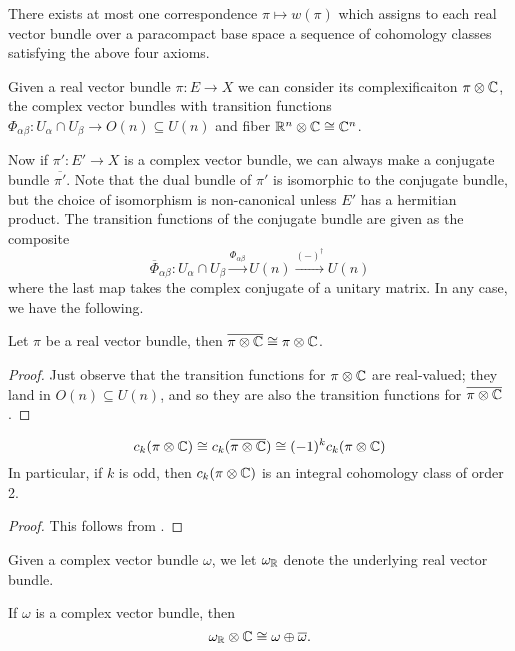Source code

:\documentclass[ma3408.tex]{subfiles}
\begin{document}
\begin{Thm}\label{thm:uniqueness-of-sw-classes}
There exists at most one correspondence $\pi \mapsto w(\pi)$ which assigns to each real vector bundle over a paracompact base space a sequence of cohomology classes satisfying the above four axioms. 
\end{Thm}
\begin{Rem}
Given a real vector bundle $\pi \colon E \to X$ we can consider its complexificaiton $\pi \otimes \mathbb{C}$, the complex vector bundles with transition functions $\Phi_{\alpha\beta} \colon U_{\alpha} \cap U_{\beta} \to O(n) \subseteq U(n)$ and fiber $\mathbb{R}^n \otimes \mathbb{C} \cong \mathbb{C}^n$. 

Now if $\pi' \colon E' \to X$ is a complex vector bundle, we can always make a conjugate bundle $\overline{\pi'}$. Note that the dual bundle of $\pi'$ is isomorphic to the conjugate bundle, but the choice of isomorphism is non-canonical unless $E'$ has a hermitian product. The transition functions of the conjugate bundle are given as the composite
\[
\overline{\Phi}_{\alpha\beta} \colon U_{\alpha} \cap U_{\beta} \xrightarrow{\Phi_{\alpha\beta}} U(n) \xrightarrow{(-)^\dagger} U(n)
\]
where the last map takes the complex conjugate of a unitary matrix. In any case, we have the following.
\end{Rem}
\begin{Lem}\label{lem:real-bundle-complexification}
Let $\pi$ be a real vector bundle, then $\overline{\pi \otimes \mathbb{C}} \cong \pi \otimes \mathbb{C}$. 
\end{Lem}
\begin{proof}
Just observe that the transition functions for $\pi \otimes \mathbb{C}$ are real-valued; they land in $O(n) \subseteq U(n)$, and so they are also the transition functions for $\overline{\pi \otimes \mathbb{C}}$. 
\end{proof}
\begin{Prop}\label{prop:chern-classes-of-complexification}
\[
 c_k(\pi \otimes \mathbb{C}) \cong c_k(\overline{\pi \otimes \mathbb{C}}) \cong (-1)^k  c_k(\pi \otimes \mathbb{C})
\]
In particular, if $k$ is odd, then $c_k(\pi \otimes \mathbb{C})$ is an integral cohomology class of order 2. 
\end{Prop}
\begin{proof}
This follows from .
\end{proof}
Given a complex vector bundle $\omega$, we let $\omega_{\mathbb{R}}$ denote the underlying real vector bundle. 
\begin{Prop}\label{prop:real-of-a-complex}
If $\omega$ is a complex vector bundle, then 
\[
\omega_{\mathbb{R}} \otimes \mathbb{C} \cong \omega \oplus \overline{\omega}.
\]
\end{Prop}
\end{document}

-=-=-

> [TASK]
The records above are to be repeated word for word, with the pictures omitted.

> [RESPONSE AREA]
Source code

:\documentclass[ma3408.tex]{subfiles}
\begin{document}
\begin{Thm}\label{thm:uniqueness-of-sw-classes}
There exists at most one correspondence $\pi \mapsto w(\pi)$ which assigns to each real vector bundle over a paracompact base space a sequence of cohomology classes satisfying the above four axioms. 
\end{Thm}
\begin{Rem}
Given a real vector bundle $\pi \colon E \to X$ we can consider its complexificaiton $\pi \otimes \mathbb{C}$, the complex vector bundles with transition functions $\Phi_{\alpha\beta} \colon U_{\alpha} \cap U_{\beta} \to O(n) \subseteq U(n)$ and fiber $\mathbb{R}^n \otimes \mathbb{C} \cong \mathbb{C}^n$. 

Now if $\pi' \colon E' \to X$ is a complex vector bundle, we can always make a conjugate bundle $\overline{\pi'}$. Note that the dual bundle of $\pi'$ is isomorphic to the conjugate bundle, but the choice of isomorphism is non-canonical unless $E'$ has a hermitian product. The transition functions of the conjugate bundle are given as the composite
\[
\overline{\Phi}_{\alpha\beta} \colon U_{\alpha} \cap U_{\beta} \xrightarrow{\Phi_{\alpha\beta}} U(n) \xrightarrow{(-)^\dagger} U(n)
\]
where the last map takes the complex conjugate of a unitary matrix. In any case, we have the following.
\end{Rem}
\begin{Lem}\label{lem:real-bundle-complexification}
Let $\pi$ be a real vector bundle, then $\overline{\pi \otimes \mathbb{C}} \cong \pi \otimes \mathbb{C}$. 
\end{Lem}
\begin{proof}
Just observe that the transition functions for $\pi \otimes \mathbb{C}$ are real-valued; they land in $O(n) \subseteq U(n)$, and so they are also the transition functions for $\overline{\pi \otimes \mathbb{C}}$. 
\end{proof}
\begin{Prop}\label{prop:chern-classes-of-complexification}
\[
 c_k(\pi \otimes \mathbb{C}) \cong c_k(\overline{\pi \otimes \mathbb{C}}) \cong (-1)^k  c_k(\pi \otimes \mathbb{C})
\]
In particular, if $k$ is odd, then $c_k(\pi \otimes \mathbb{C})$ is an integral cohomology class of order 2. 
\end{Prop}
\begin{proof}
This follows from .
\end{proof}
Given a complex vector bundle $\omega$, we let $\omega_{\mathbb{R}}$ denote the underlying real vector bundle. 
\begin{Prop}\label{prop:real-of-a-complex}
If $\omega$ is a complex vector bundle, then 
\[
\omega_{\mathbb{R}} \otimes \mathbb{C} \cong \omega \oplus \overline{\omega}.
\]
\end{Prop}
\end{document}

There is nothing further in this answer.